There are three other main methods of closed system drilling: a) underbalanced flow drilling, which involves flowing fluids from the reservoir continuously into the wellbore is described and documented in the literature; b) mud-cap drilling, which involves continuous loss of drilling fluid to the formation, in which fluid can be overbalanced, balanced or underbalanced is also documented; c) air drilling, where air or other gas phase is used as the drilling fluid. These methods have limited application, i.e., underbalanced and air drilling are limited to formations with stable wellbores, and there are significant equipment and procedural limitations in handling produced effluent from the wellbore. The underbalanced method is used for limited sections of the wellbore, typically the reservoir section.

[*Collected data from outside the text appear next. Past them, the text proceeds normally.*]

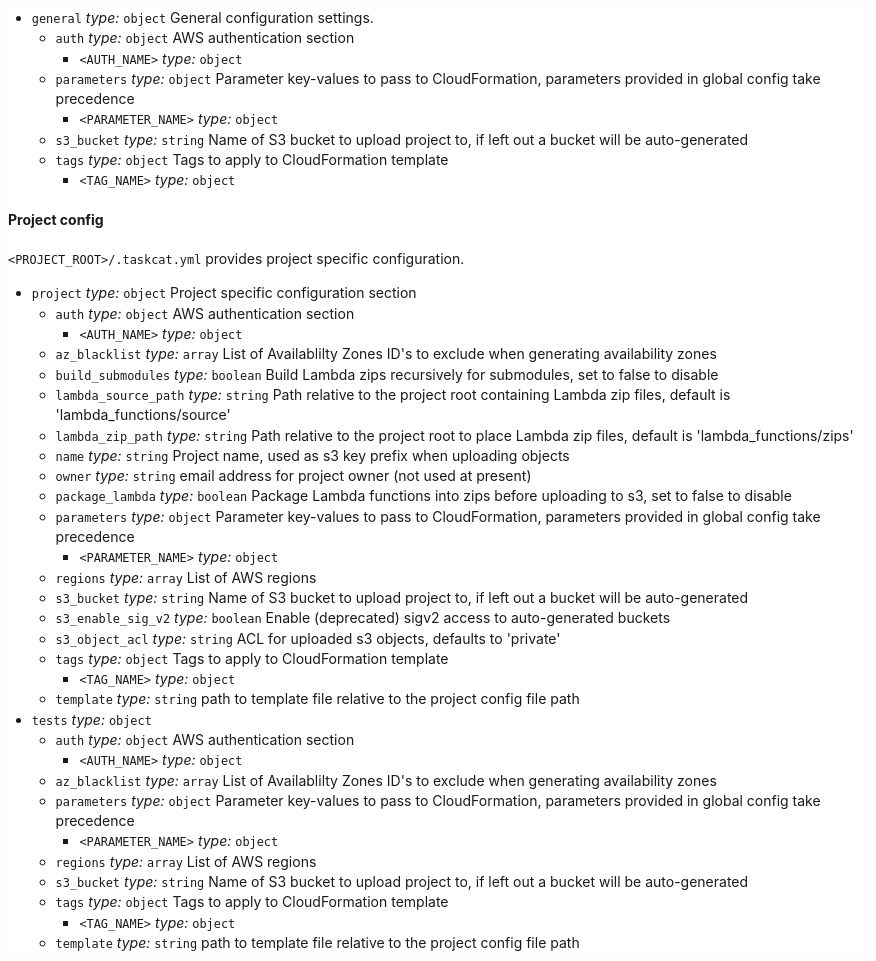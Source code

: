 * `general` *type:* `object` General configuration settings.
  * `auth` *type:* `object` AWS authentication section
    * `<AUTH_NAME>` *type:* `object` 
  * `parameters` *type:* `object` Parameter key-values to pass to CloudFormation, parameters provided in global config take precedence
    * `<PARAMETER_NAME>` *type:* `object` 
  * `s3_bucket` *type:* `string` Name of S3 bucket to upload project to, if left out a bucket will be auto-generated
  * `tags` *type:* `object` Tags to apply to CloudFormation template
    * `<TAG_NAME>` *type:* `object` 

#### Project config
`<PROJECT_ROOT>/.taskcat.yml` provides project specific configuration. 

* `project` *type:* `object` Project specific configuration section
  * `auth` *type:* `object` AWS authentication section
    * `<AUTH_NAME>` *type:* `object` 
  * `az_blacklist` *type:* `array` List of Availablilty Zones ID's to exclude when generating availability zones
  * `build_submodules` *type:* `boolean` Build Lambda zips recursively for submodules, set to false to disable
  * `lambda_source_path` *type:* `string` Path relative to the project root containing Lambda zip files, default is 'lambda_functions/source'
  * `lambda_zip_path` *type:* `string` Path relative to the project root to place Lambda zip files, default is 'lambda_functions/zips'
  * `name` *type:* `string` Project name, used as s3 key prefix when uploading objects
  * `owner` *type:* `string` email address for project owner (not used at present)
  * `package_lambda` *type:* `boolean` Package Lambda functions into zips before uploading to s3, set to false to disable
  * `parameters` *type:* `object` Parameter key-values to pass to CloudFormation, parameters provided in global config take precedence
    * `<PARAMETER_NAME>` *type:* `object` 
  * `regions` *type:* `array` List of AWS regions
  * `s3_bucket` *type:* `string` Name of S3 bucket to upload project to, if left out a bucket will be auto-generated
  * `s3_enable_sig_v2` *type:* `boolean` Enable (deprecated) sigv2 access to auto-generated buckets
  * `s3_object_acl` *type:* `string` ACL for uploaded s3 objects, defaults to 'private'
  * `tags` *type:* `object` Tags to apply to CloudFormation template
    * `<TAG_NAME>` *type:* `object` 
  * `template` *type:* `string` path to template file relative to the project config file path
* `tests` *type:* `object` 
  * `auth` *type:* `object` AWS authentication section
    * `<AUTH_NAME>` *type:* `object` 
  * `az_blacklist` *type:* `array` List of Availablilty Zones ID's to exclude when generating availability zones
  * `parameters` *type:* `object` Parameter key-values to pass to CloudFormation, parameters provided in global config take precedence
    * `<PARAMETER_NAME>` *type:* `object` 
  * `regions` *type:* `array` List of AWS regions
  * `s3_bucket` *type:* `string` Name of S3 bucket to upload project to, if left out a bucket will be auto-generated
  * `tags` *type:* `object` Tags to apply to CloudFormation template
    * `<TAG_NAME>` *type:* `object` 
  * `template` *type:* `string` path to template file relative to the project config file path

This limited application makes it a specialist alternative to conventional drilling under the right conditions and design criteria. Air drilling is limited to dry formations due to its limited capability to handle fluid influxes. Similarly Mud-Cap drilling is limited to specific reservoir sections (typically highly fractured vugular carbonates).

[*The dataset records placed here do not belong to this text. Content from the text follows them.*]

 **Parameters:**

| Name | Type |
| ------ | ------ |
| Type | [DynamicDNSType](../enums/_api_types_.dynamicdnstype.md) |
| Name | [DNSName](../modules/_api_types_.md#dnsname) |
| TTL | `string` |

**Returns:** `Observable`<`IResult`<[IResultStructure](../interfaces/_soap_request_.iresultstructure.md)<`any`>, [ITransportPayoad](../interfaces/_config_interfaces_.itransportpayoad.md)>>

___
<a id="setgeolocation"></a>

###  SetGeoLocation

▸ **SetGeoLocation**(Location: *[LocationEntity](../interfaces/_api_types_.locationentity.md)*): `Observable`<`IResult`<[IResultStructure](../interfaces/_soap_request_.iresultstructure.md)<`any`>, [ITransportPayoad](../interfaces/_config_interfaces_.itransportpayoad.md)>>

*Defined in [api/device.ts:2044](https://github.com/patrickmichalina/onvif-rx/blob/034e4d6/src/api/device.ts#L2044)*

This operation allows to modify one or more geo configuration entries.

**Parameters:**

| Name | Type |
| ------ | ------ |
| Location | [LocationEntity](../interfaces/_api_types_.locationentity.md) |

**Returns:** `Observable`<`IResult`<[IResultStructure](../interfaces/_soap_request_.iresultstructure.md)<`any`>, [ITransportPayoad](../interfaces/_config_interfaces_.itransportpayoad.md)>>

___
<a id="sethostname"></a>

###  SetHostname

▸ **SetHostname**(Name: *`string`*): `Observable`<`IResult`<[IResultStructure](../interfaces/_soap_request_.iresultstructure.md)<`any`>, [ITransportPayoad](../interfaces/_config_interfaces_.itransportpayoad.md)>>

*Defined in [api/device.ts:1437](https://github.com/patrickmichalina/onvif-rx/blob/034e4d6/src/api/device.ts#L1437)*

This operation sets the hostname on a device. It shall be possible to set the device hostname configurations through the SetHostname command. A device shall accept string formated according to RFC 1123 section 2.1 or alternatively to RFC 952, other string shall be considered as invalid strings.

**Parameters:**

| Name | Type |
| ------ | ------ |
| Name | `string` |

Thus, the open literature is extremely rich in pointing out methods for detecting kicks, and then methods for circulating kicks out of the wellbore. Generally all references teach methods that operate under conventional drilling conditions, that is, with the well being open to the atmosphere. However, there is no suggestion nor description of a modified drilling method and system, which, by operating with the well closed, controlling the flow rates in and out of the wellbore, and adjusting the pressure inside the wellbore as required, causing that influxes (kicks) and fluid losses do not occur or are extremely minimized, such method and system being described and claimed in the present application. In a particular advantage of the present invention the system and method differ from UBD methods which operate with closed well but generate a constant controlled influx of fluid, as hereinbefore described. Moreover the system and method are adapted for operation with a substantially incompressible drilling fluid whereby changes in pressure/flow may be detected or made at the wellhead and the effect downhole may be accurately calculated without complex pressure differential considerations. Nevertheless for offshore drilling, the present method and system employing back pressures can also be used with lightweight fluids so that the equivalent drilling fluid weight above the mud line can be set lower than the equivalent fluid weight inside the wellbore, with increasing safety and low cost relative to drilling with conventional fluids.